▶ [REQUIRED ACTION] One part of the entries below is wanted: the lines from the one containing "## Overview" through the one containing "### What I learned". Write those out exactly and nothing else.

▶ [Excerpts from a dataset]
= Beginning of Section =

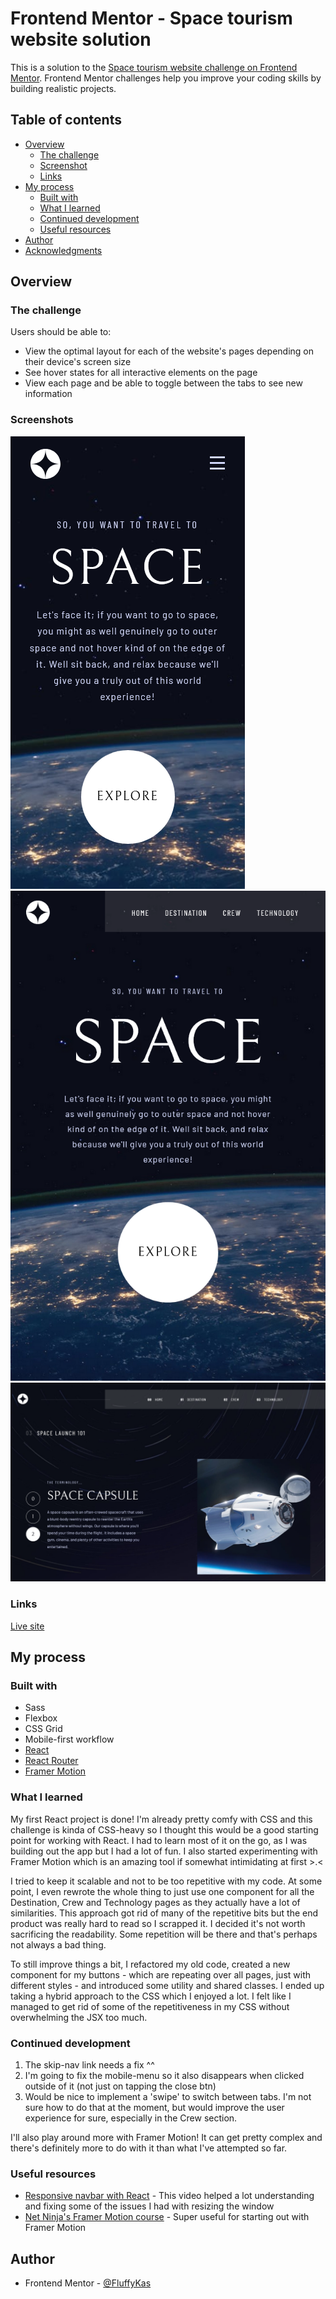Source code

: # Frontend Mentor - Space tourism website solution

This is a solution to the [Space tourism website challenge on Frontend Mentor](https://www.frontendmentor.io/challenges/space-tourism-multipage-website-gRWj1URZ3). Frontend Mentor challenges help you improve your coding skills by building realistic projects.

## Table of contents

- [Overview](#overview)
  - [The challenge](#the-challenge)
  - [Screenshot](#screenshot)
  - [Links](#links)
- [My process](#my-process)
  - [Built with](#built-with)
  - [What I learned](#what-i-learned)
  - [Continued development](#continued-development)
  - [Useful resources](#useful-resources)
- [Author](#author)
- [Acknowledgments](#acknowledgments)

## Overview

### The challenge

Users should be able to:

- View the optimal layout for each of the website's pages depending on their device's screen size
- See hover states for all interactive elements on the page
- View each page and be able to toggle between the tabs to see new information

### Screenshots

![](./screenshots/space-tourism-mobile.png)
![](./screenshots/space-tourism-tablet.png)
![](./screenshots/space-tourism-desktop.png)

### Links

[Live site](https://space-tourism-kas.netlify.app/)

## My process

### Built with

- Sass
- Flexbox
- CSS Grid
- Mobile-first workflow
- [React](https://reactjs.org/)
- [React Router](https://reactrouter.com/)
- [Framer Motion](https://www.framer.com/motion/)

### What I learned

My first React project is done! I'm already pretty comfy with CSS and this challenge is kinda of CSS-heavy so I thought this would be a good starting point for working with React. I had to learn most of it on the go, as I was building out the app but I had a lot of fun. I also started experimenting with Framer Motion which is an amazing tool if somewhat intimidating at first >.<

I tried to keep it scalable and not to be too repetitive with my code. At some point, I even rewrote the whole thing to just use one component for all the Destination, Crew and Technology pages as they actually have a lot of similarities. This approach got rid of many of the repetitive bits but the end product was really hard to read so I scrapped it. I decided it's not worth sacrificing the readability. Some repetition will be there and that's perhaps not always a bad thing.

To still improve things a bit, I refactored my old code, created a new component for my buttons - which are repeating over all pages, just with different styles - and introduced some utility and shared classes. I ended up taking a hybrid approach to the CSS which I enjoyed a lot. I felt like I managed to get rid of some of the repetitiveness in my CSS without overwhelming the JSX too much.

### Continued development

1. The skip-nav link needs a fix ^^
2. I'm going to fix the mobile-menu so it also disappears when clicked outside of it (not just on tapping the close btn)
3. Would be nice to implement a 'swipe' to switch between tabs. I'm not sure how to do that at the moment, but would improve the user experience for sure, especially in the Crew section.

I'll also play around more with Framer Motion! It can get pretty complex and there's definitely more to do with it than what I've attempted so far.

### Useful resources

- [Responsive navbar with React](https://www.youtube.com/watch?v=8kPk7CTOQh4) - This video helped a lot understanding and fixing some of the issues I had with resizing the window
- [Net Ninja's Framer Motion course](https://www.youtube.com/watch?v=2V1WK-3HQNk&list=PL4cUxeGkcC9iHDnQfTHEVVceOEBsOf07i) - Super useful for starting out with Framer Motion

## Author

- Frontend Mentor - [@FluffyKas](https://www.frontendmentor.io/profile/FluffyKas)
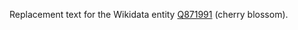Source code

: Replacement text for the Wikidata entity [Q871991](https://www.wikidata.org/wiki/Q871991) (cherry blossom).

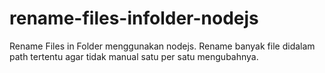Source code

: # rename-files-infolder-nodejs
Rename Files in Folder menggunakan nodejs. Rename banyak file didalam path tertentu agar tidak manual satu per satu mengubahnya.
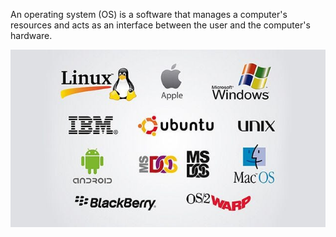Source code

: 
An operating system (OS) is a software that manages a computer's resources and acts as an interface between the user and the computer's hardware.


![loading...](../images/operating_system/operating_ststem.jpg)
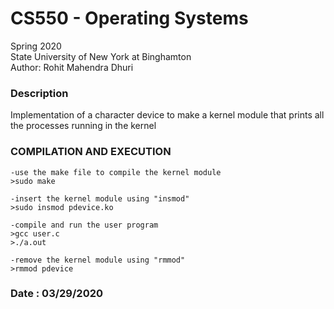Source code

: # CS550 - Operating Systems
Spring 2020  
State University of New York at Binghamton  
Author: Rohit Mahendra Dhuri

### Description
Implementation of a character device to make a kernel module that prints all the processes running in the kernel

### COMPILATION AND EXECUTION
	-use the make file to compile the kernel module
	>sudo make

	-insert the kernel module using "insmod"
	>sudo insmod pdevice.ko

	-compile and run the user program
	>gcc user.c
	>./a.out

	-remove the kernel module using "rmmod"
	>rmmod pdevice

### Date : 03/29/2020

= End of Section =

▶ [RESPONSE AREA]
## Overview

### The challenge

Users should be able to:

- View the optimal layout for each of the website's pages depending on their device's screen size
- See hover states for all interactive elements on the page
- View each page and be able to toggle between the tabs to see new information

### Screenshots

![](./screenshots/space-tourism-mobile.png)
![](./screenshots/space-tourism-tablet.png)
![](./screenshots/space-tourism-desktop.png)

### Links

[Live site](https://space-tourism-kas.netlify.app/)

## My process

### Built with

- Sass
- Flexbox
- CSS Grid
- Mobile-first workflow
- [React](https://reactjs.org/)
- [React Router](https://reactrouter.com/)
- [Framer Motion](https://www.framer.com/motion/)

### What I learned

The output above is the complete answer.